§ EXERCISE OBJECTIVE
Within the records, tally the lines that contain "possiamo" and reply with that number only.

§ Dataset records
☆ ☆ ☆ ☆ ☆
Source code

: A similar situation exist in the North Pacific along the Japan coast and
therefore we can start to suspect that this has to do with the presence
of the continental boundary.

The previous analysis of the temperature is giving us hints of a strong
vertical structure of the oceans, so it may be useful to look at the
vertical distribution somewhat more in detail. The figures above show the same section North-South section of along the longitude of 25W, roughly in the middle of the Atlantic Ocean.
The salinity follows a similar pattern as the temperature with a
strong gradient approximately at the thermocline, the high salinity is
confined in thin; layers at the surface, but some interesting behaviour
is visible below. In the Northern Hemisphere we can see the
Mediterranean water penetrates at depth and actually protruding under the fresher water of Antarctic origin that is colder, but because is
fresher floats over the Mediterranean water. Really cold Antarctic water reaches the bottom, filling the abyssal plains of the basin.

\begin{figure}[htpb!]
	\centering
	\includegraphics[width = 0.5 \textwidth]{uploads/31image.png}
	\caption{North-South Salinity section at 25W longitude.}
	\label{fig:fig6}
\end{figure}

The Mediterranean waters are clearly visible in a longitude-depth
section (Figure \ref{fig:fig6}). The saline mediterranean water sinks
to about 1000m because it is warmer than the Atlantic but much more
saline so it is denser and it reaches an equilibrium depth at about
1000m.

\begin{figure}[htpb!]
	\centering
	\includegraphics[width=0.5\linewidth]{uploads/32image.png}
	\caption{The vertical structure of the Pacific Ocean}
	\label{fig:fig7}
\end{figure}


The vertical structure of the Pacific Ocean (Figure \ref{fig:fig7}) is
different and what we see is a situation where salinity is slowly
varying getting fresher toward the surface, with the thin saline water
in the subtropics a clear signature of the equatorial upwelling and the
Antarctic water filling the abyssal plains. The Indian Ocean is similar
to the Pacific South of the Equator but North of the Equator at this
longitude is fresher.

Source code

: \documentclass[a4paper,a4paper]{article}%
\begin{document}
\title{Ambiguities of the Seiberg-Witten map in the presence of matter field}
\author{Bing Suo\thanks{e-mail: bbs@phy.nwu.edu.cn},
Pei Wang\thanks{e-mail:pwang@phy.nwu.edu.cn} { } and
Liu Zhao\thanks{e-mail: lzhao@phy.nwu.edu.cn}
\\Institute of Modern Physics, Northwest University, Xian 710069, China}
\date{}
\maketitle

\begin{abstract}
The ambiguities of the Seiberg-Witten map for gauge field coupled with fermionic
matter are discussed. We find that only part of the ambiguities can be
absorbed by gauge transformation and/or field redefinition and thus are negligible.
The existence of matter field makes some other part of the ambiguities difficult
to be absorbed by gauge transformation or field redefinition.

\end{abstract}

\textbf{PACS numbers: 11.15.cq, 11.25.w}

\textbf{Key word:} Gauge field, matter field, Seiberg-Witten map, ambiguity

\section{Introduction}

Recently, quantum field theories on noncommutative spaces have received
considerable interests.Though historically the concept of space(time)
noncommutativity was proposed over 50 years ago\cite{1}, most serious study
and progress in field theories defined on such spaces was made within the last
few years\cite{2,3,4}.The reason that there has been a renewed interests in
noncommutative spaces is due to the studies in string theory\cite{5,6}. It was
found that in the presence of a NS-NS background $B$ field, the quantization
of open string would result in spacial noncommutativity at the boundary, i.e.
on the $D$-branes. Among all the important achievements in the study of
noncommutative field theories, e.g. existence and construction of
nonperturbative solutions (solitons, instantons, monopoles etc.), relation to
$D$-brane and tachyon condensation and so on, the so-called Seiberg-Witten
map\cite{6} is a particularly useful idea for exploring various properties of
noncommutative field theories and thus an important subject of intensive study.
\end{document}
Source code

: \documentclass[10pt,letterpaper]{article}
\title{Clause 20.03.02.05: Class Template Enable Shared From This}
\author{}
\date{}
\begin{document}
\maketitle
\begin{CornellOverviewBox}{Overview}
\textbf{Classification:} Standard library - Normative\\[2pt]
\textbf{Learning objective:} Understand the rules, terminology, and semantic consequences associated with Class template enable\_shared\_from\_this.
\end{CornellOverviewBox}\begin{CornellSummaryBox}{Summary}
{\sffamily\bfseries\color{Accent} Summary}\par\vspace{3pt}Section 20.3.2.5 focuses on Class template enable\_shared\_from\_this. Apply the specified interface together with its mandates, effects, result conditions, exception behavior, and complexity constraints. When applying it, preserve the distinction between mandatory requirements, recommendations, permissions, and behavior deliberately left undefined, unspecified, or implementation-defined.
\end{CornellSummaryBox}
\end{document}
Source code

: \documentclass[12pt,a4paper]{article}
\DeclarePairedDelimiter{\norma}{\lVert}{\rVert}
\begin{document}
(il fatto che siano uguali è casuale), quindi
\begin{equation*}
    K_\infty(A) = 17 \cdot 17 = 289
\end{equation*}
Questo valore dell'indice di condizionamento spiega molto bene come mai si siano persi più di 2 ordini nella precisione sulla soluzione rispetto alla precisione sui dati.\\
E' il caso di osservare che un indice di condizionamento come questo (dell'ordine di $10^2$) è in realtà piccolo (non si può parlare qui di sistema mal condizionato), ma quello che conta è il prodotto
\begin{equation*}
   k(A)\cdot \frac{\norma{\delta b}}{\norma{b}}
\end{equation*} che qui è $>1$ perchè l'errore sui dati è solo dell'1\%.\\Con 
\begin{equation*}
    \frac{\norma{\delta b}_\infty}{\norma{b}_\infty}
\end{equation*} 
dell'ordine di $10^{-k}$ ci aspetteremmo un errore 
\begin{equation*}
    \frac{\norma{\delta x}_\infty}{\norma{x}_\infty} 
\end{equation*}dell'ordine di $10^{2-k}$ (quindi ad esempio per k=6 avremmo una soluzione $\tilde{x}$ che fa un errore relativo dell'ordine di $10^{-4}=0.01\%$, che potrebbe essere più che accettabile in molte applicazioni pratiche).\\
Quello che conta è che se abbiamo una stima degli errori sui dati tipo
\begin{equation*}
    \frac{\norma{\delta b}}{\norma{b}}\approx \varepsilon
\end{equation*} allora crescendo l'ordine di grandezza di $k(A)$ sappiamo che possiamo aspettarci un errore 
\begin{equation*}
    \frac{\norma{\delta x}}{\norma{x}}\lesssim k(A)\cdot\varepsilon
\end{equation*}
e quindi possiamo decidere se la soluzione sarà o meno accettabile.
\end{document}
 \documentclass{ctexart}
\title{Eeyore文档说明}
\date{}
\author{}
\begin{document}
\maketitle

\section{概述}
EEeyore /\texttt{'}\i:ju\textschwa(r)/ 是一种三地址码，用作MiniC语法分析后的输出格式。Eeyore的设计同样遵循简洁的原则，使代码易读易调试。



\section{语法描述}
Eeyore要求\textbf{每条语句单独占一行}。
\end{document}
☆ ☆ ☆ ☆ ☆
§ PROBLEM SOLUTION
2